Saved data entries
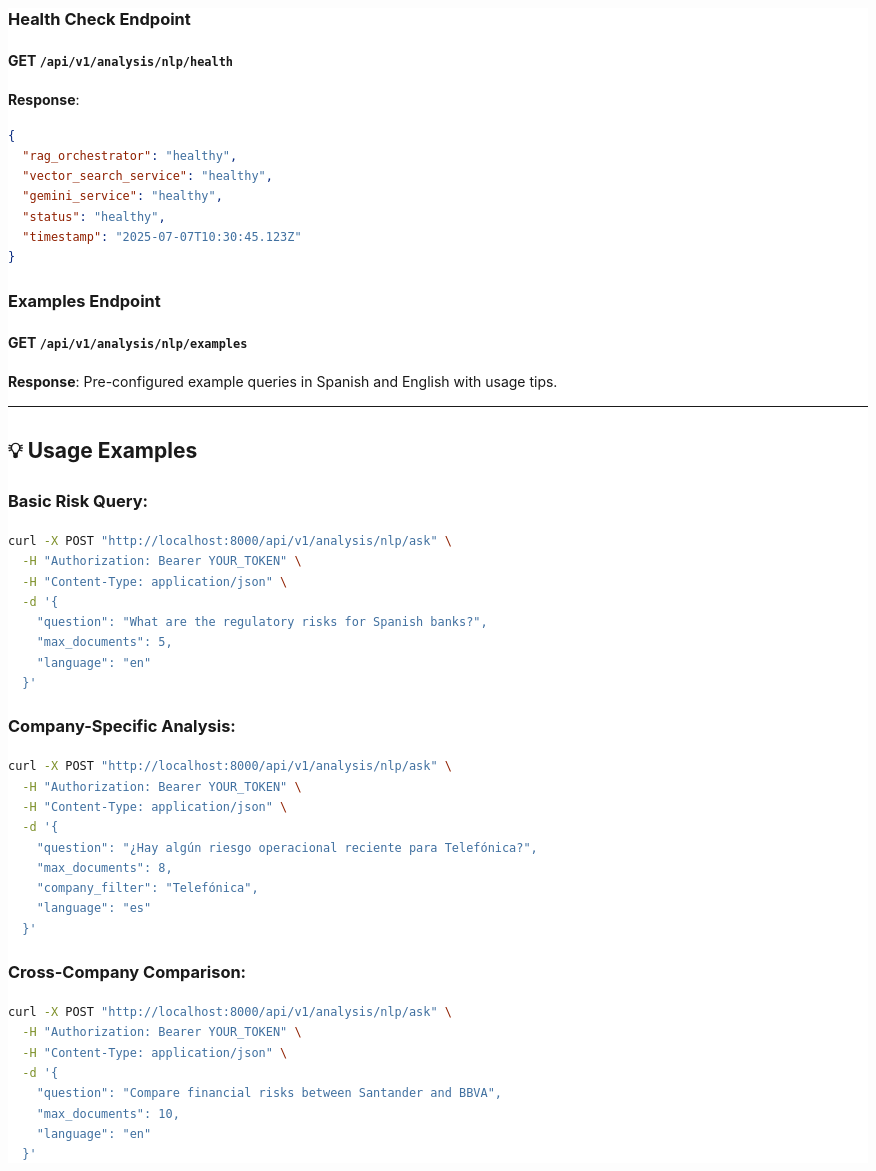 ### **Health Check Endpoint**

#### **GET** `/api/v1/analysis/nlp/health`

**Response**:
```json
{
  "rag_orchestrator": "healthy",
  "vector_search_service": "healthy",
  "gemini_service": "healthy",
  "status": "healthy",
  "timestamp": "2025-07-07T10:30:45.123Z"
}
```

### **Examples Endpoint**

#### **GET** `/api/v1/analysis/nlp/examples`

**Response**: Pre-configured example queries in Spanish and English with usage tips.

---

## 💡 Usage Examples

### **Basic Risk Query:**
```bash
curl -X POST "http://localhost:8000/api/v1/analysis/nlp/ask" \
  -H "Authorization: Bearer YOUR_TOKEN" \
  -H "Content-Type: application/json" \
  -d '{
    "question": "What are the regulatory risks for Spanish banks?",
    "max_documents": 5,
    "language": "en"
  }'
```

### **Company-Specific Analysis:**
```bash
curl -X POST "http://localhost:8000/api/v1/analysis/nlp/ask" \
  -H "Authorization: Bearer YOUR_TOKEN" \
  -H "Content-Type: application/json" \
  -d '{
    "question": "¿Hay algún riesgo operacional reciente para Telefónica?",
    "max_documents": 8,
    "company_filter": "Telefónica",
    "language": "es"
  }'
```

### **Cross-Company Comparison:**
```bash
curl -X POST "http://localhost:8000/api/v1/analysis/nlp/ask" \
  -H "Authorization: Bearer YOUR_TOKEN" \
  -H "Content-Type: application/json" \
  -d '{
    "question": "Compare financial risks between Santander and BBVA",
    "max_documents": 10,
    "language": "en"
  }'
```
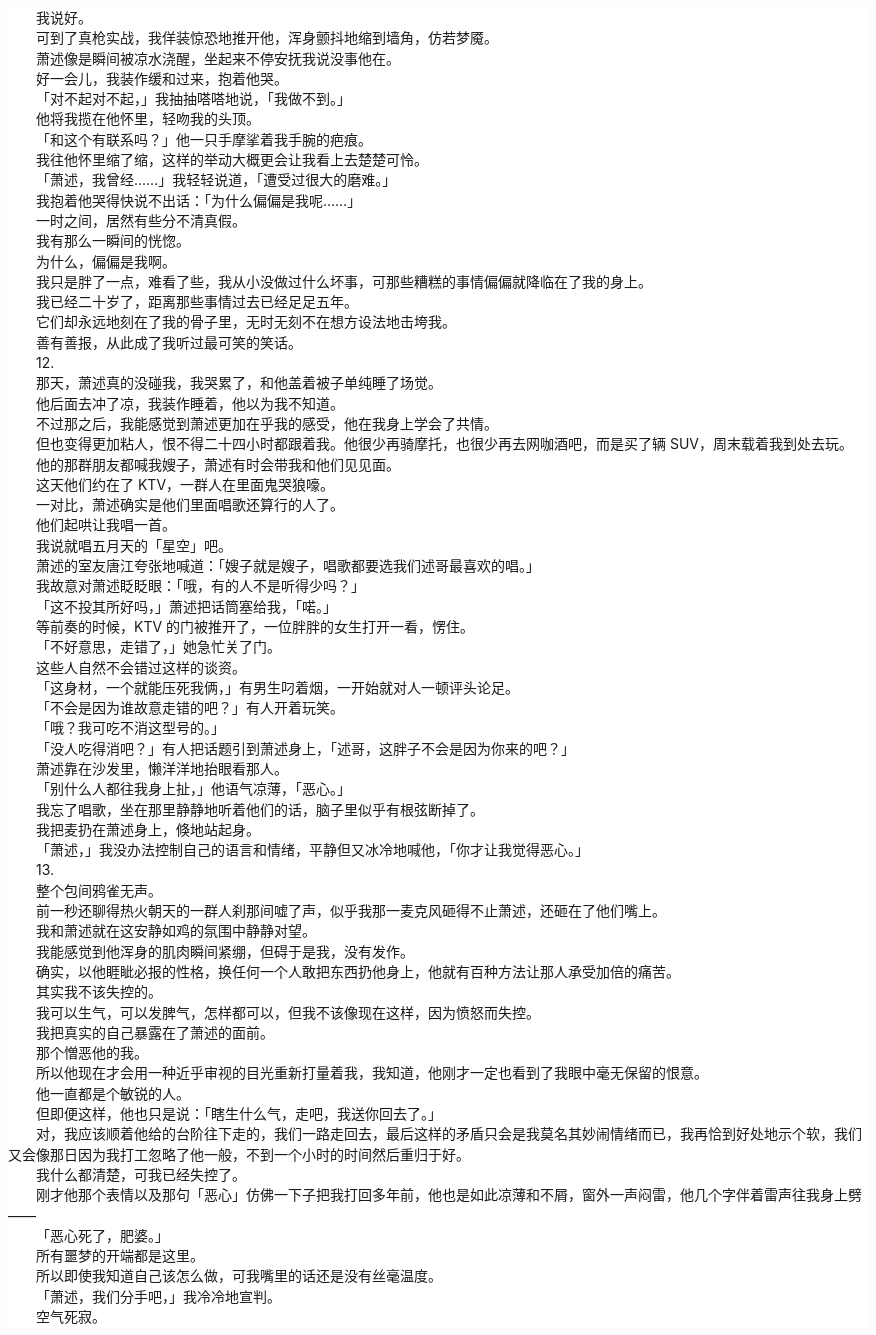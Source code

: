 &emsp;&emsp;我说好。  
&emsp;&emsp;可到了真枪实战，我佯装惊恐地推开他，浑身颤抖地缩到墙角，仿若梦魇。  
&emsp;&emsp;萧述像是瞬间被凉水浇醒，坐起来不停安抚我说没事他在。  
&emsp;&emsp;好一会儿，我装作缓和过来，抱着他哭。  
&emsp;&emsp;「对不起对不起，」我抽抽嗒嗒地说，「我做不到。」  
&emsp;&emsp;他将我揽在他怀里，轻吻我的头顶。  
&emsp;&emsp;「和这个有联系吗？」他一只手摩挲着我手腕的疤痕。  
&emsp;&emsp;我往他怀里缩了缩，这样的举动大概更会让我看上去楚楚可怜。  
&emsp;&emsp;「萧述，我曾经……」我轻轻说道，「遭受过很大的磨难。」  
&emsp;&emsp;我抱着他哭得快说不出话：「为什么偏偏是我呢……」  
&emsp;&emsp;一时之间，居然有些分不清真假。  
&emsp;&emsp;我有那么一瞬间的恍惚。  
&emsp;&emsp;为什么，偏偏是我啊。  
&emsp;&emsp;我只是胖了一点，难看了些，我从小没做过什么坏事，可那些糟糕的事情偏偏就降临在了我的身上。  
&emsp;&emsp;我已经二十岁了，距离那些事情过去已经足足五年。  
&emsp;&emsp;它们却永远地刻在了我的骨子里，无时无刻不在想方设法地击垮我。  
&emsp;&emsp;善有善报，从此成了我听过最可笑的笑话。  
&emsp;&emsp;12.  
&emsp;&emsp;那天，萧述真的没碰我，我哭累了，和他盖着被子单纯睡了场觉。  
&emsp;&emsp;他后面去冲了凉，我装作睡着，他以为我不知道。  
&emsp;&emsp;不过那之后，我能感觉到萧述更加在乎我的感受，他在我身上学会了共情。  
&emsp;&emsp;但也变得更加粘人，恨不得二十四小时都跟着我。他很少再骑摩托，也很少再去网咖酒吧，而是买了辆 SUV，周末载着我到处去玩。  
&emsp;&emsp;他的那群朋友都喊我嫂子，萧述有时会带我和他们见见面。  
&emsp;&emsp;这天他们约在了 KTV，一群人在里面鬼哭狼嚎。  
&emsp;&emsp;一对比，萧述确实是他们里面唱歌还算行的人了。  
&emsp;&emsp;他们起哄让我唱一首。  
&emsp;&emsp;我说就唱五月天的「星空」吧。  
&emsp;&emsp;萧述的室友唐江夸张地喊道：「嫂子就是嫂子，唱歌都要选我们述哥最喜欢的唱。」  
&emsp;&emsp;我故意对萧述眨眨眼：「哦，有的人不是听得少吗？」  
&emsp;&emsp;「这不投其所好吗，」萧述把话筒塞给我，「喏。」  
&emsp;&emsp;等前奏的时候，KTV 的门被推开了，一位胖胖的女生打开一看，愣住。  
&emsp;&emsp;「不好意思，走错了，」她急忙关了门。  
&emsp;&emsp;这些人自然不会错过这样的谈资。  
&emsp;&emsp;「这身材，一个就能压死我俩，」有男生叼着烟，一开始就对人一顿评头论足。  
&emsp;&emsp;「不会是因为谁故意走错的吧？」有人开着玩笑。  
&emsp;&emsp;「哦？我可吃不消这型号的。」  
&emsp;&emsp;「没人吃得消吧？」有人把话题引到萧述身上，「述哥，这胖子不会是因为你来的吧？」  
&emsp;&emsp;萧述靠在沙发里，懒洋洋地抬眼看那人。  
&emsp;&emsp;「别什么人都往我身上扯，」他语气凉薄，「恶心。」  
&emsp;&emsp;我忘了唱歌，坐在那里静静地听着他们的话，脑子里似乎有根弦断掉了。  
&emsp;&emsp;我把麦扔在萧述身上，倏地站起身。  
&emsp;&emsp;「萧述，」我没办法控制自己的语言和情绪，平静但又冰冷地喊他，「你才让我觉得恶心。」  
&emsp;&emsp;13.  
&emsp;&emsp;整个包间鸦雀无声。  
&emsp;&emsp;前一秒还聊得热火朝天的一群人刹那间嘘了声，似乎我那一麦克风砸得不止萧述，还砸在了他们嘴上。  
&emsp;&emsp;我和萧述就在这安静如鸡的氛围中静静对望。  
&emsp;&emsp;我能感觉到他浑身的肌肉瞬间紧绷，但碍于是我，没有发作。  
&emsp;&emsp;确实，以他睚眦必报的性格，换任何一个人敢把东西扔他身上，他就有百种方法让那人承受加倍的痛苦。  
&emsp;&emsp;其实我不该失控的。  
&emsp;&emsp;我可以生气，可以发脾气，怎样都可以，但我不该像现在这样，因为愤怒而失控。  
&emsp;&emsp;我把真实的自己暴露在了萧述的面前。  
&emsp;&emsp;那个憎恶他的我。  
&emsp;&emsp;所以他现在才会用一种近乎审视的目光重新打量着我，我知道，他刚才一定也看到了我眼中毫无保留的恨意。  
&emsp;&emsp;他一直都是个敏锐的人。  
&emsp;&emsp;但即便这样，他也只是说：「瞎生什么气，走吧，我送你回去了。」  
&emsp;&emsp;对，我应该顺着他给的台阶往下走的，我们一路走回去，最后这样的矛盾只会是我莫名其妙闹情绪而已，我再恰到好处地示个软，我们又会像那日因为我打工忽略了他一般，不到一个小时的时间然后重归于好。  
&emsp;&emsp;我什么都清楚，可我已经失控了。  
&emsp;&emsp;刚才他那个表情以及那句「恶心」仿佛一下子把我打回多年前，他也是如此凉薄和不屑，窗外一声闷雷，他几个字伴着雷声往我身上劈——  
&emsp;&emsp;「恶心死了，肥婆。」  
&emsp;&emsp;所有噩梦的开端都是这里。  
&emsp;&emsp;所以即使我知道自己该怎么做，可我嘴里的话还是没有丝毫温度。  
&emsp;&emsp;「萧述，我们分手吧，」我冷冷地宣判。  
&emsp;&emsp;空气死寂。  
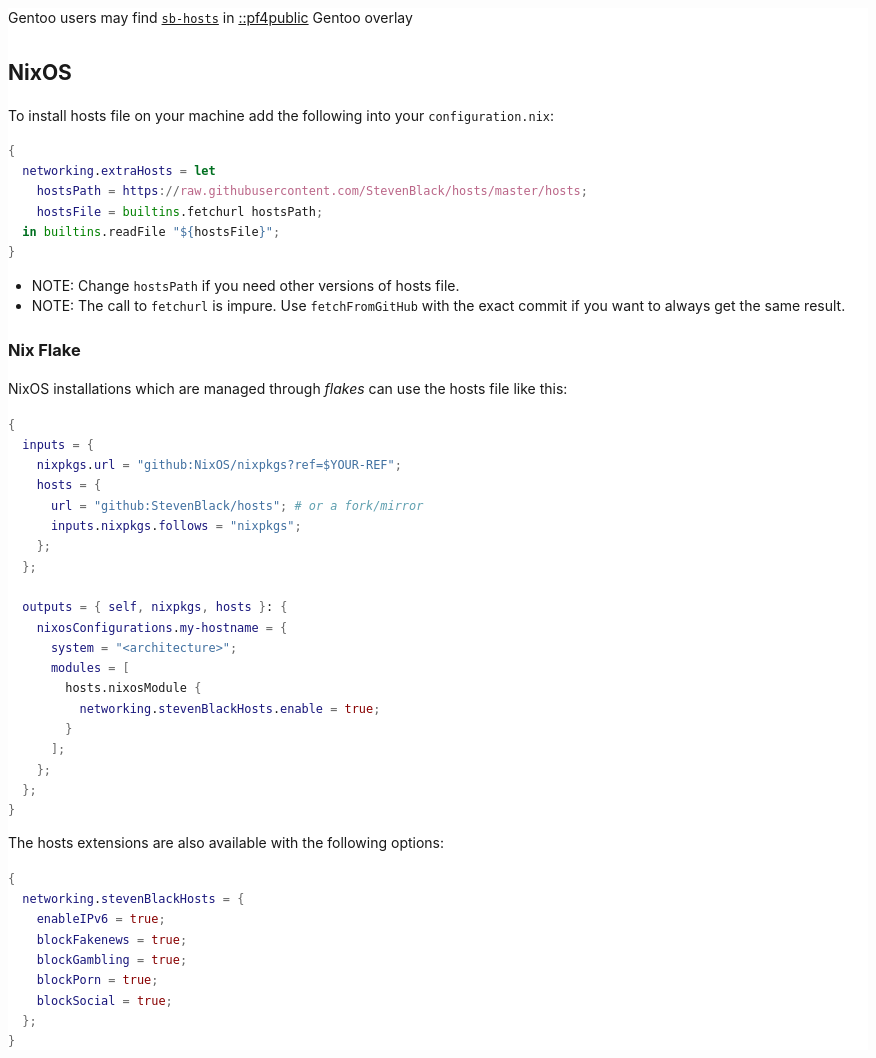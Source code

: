 Gentoo users may find
[`sb-hosts`](https://github.com/PF4Public/gentoo-overlay/tree/master/net-misc/sb-hosts)
in [::pf4public](https://github.com/PF4Public/gentoo-overlay) Gentoo overlay

## NixOS

To install hosts file on your machine add the following into your
`configuration.nix`:

```nix
{
  networking.extraHosts = let
    hostsPath = https://raw.githubusercontent.com/StevenBlack/hosts/master/hosts;
    hostsFile = builtins.fetchurl hostsPath;
  in builtins.readFile "${hostsFile}";
}
```

- NOTE: Change `hostsPath` if you need other versions of hosts file.
- NOTE: The call to `fetchurl` is impure. Use `fetchFromGitHub` with the exact
  commit if you want to always get the same result.

### Nix Flake

NixOS installations which are managed through _flakes_ can use the hosts file
like this:

```nix
{
  inputs = {
    nixpkgs.url = "github:NixOS/nixpkgs?ref=$YOUR-REF";
    hosts = {
      url = "github:StevenBlack/hosts"; # or a fork/mirror
      inputs.nixpkgs.follows = "nixpkgs";
    };
  };

  outputs = { self, nixpkgs, hosts }: {
    nixosConfigurations.my-hostname = {
      system = "<architecture>";
      modules = [
        hosts.nixosModule {
          networking.stevenBlackHosts.enable = true;
        }
      ];
    };
  };
}
```

The hosts extensions are also available with the following options:

```nix
{
  networking.stevenBlackHosts = {
    enableIPv6 = true;
    blockFakenews = true;
    blockGambling = true;
    blockPorn = true;
    blockSocial = true;
  };
}
```
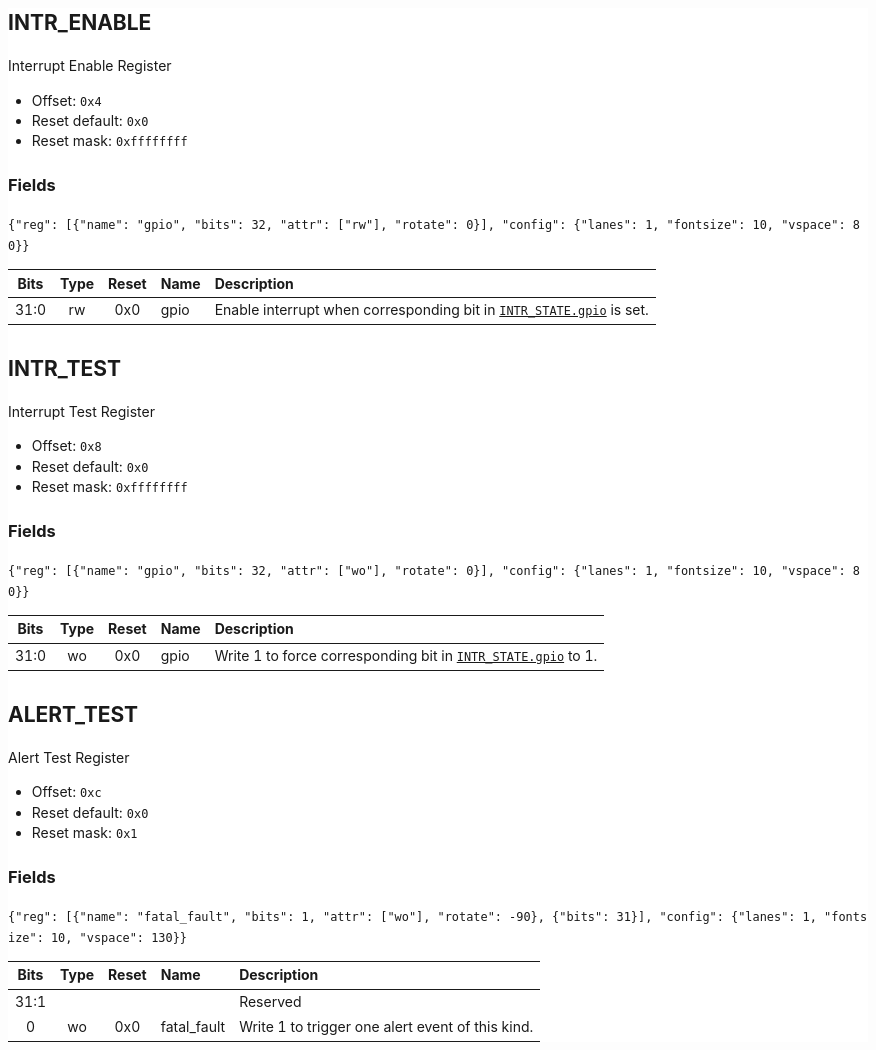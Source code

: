 ## INTR_ENABLE
Interrupt Enable Register
- Offset: `0x4`
- Reset default: `0x0`
- Reset mask: `0xffffffff`

### Fields

```wavejson
{"reg": [{"name": "gpio", "bits": 32, "attr": ["rw"], "rotate": 0}], "config": {"lanes": 1, "fontsize": 10, "vspace": 80}}
```

|  Bits  |  Type  |  Reset  | Name   | Description                                                                         |
|:------:|:------:|:-------:|:-------|:------------------------------------------------------------------------------------|
|  31:0  |   rw   |   0x0   | gpio   | Enable interrupt when corresponding bit in [`INTR_STATE.gpio`](#intr_state) is set. |

## INTR_TEST
Interrupt Test Register
- Offset: `0x8`
- Reset default: `0x0`
- Reset mask: `0xffffffff`

### Fields

```wavejson
{"reg": [{"name": "gpio", "bits": 32, "attr": ["wo"], "rotate": 0}], "config": {"lanes": 1, "fontsize": 10, "vspace": 80}}
```

|  Bits  |  Type  |  Reset  | Name   | Description                                                                  |
|:------:|:------:|:-------:|:-------|:-----------------------------------------------------------------------------|
|  31:0  |   wo   |   0x0   | gpio   | Write 1 to force corresponding bit in [`INTR_STATE.gpio`](#intr_state) to 1. |

## ALERT_TEST
Alert Test Register
- Offset: `0xc`
- Reset default: `0x0`
- Reset mask: `0x1`

### Fields

```wavejson
{"reg": [{"name": "fatal_fault", "bits": 1, "attr": ["wo"], "rotate": -90}, {"bits": 31}], "config": {"lanes": 1, "fontsize": 10, "vspace": 130}}
```

|  Bits  |  Type  |  Reset  | Name        | Description                                      |
|:------:|:------:|:-------:|:------------|:-------------------------------------------------|
|  31:1  |        |         |             | Reserved                                         |
|   0    |   wo   |   0x0   | fatal_fault | Write 1 to trigger one alert event of this kind. |
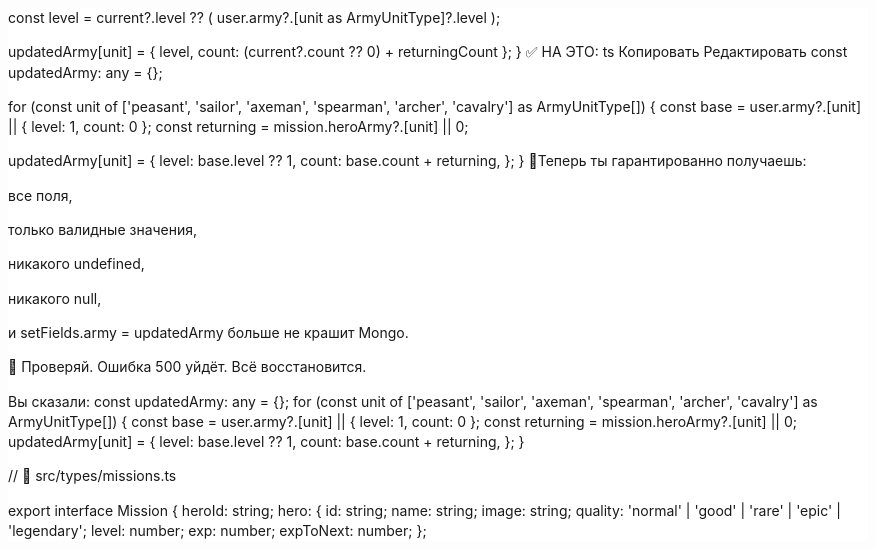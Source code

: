   const level = current?.level ?? (
    user.army?.[unit as ArmyUnitType]?.level
  );

  updatedArmy[unit] = {
    level,
    count: (current?.count ?? 0) + returningCount
  };
}
✅ НА ЭТО:
ts
Копировать
Редактировать
const updatedArmy: any = {};

for (const unit of ['peasant', 'sailor', 'axeman', 'spearman', 'archer', 'cavalry'] as ArmyUnitType[]) {
  const base = user.army?.[unit] || { level: 1, count: 0 };
  const returning = mission.heroArmy?.[unit] || 0;

  updatedArmy[unit] = {
    level: base.level ?? 1,
    count: base.count + returning,
  };
}
📍Теперь ты гарантированно получаешь:

все поля,

только валидные значения,

никакого undefined,

никакого null,

и setFields.army = updatedArmy больше не крашит Mongo.

👊 Проверяй. Ошибка 500 уйдёт. Всё восстановится.

Вы сказали:
const updatedArmy: any = {}; for (const unit of \['peasant', 'sailor', 'axeman', 'spearman', 'archer', 'cavalry'\] as ArmyUnitType\[\]) { const base = user.army?.\[unit\] || { level: 1, count: 0 }; const returning = mission.heroArmy?.\[unit\] || 0; updatedArmy\[unit\] = { level: base.level ?? 1, count: base.count + returning, }; }

// 📄 src/types/missions.ts

export interface Mission {
  heroId: string;
  hero: {
    id: string;
    name: string;
    image: string;
    quality: 'normal' | 'good' | 'rare' | 'epic' | 'legendary';
    level: number;
    exp: number;
    expToNext: number;
  };


  [level: number]: ArmyStats;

# Problem
With "following" as the string to match, show every line of the entries above that has it.

# Response below
To install hosts file on your machine add the following into your
The hosts extensions are also available with the following options:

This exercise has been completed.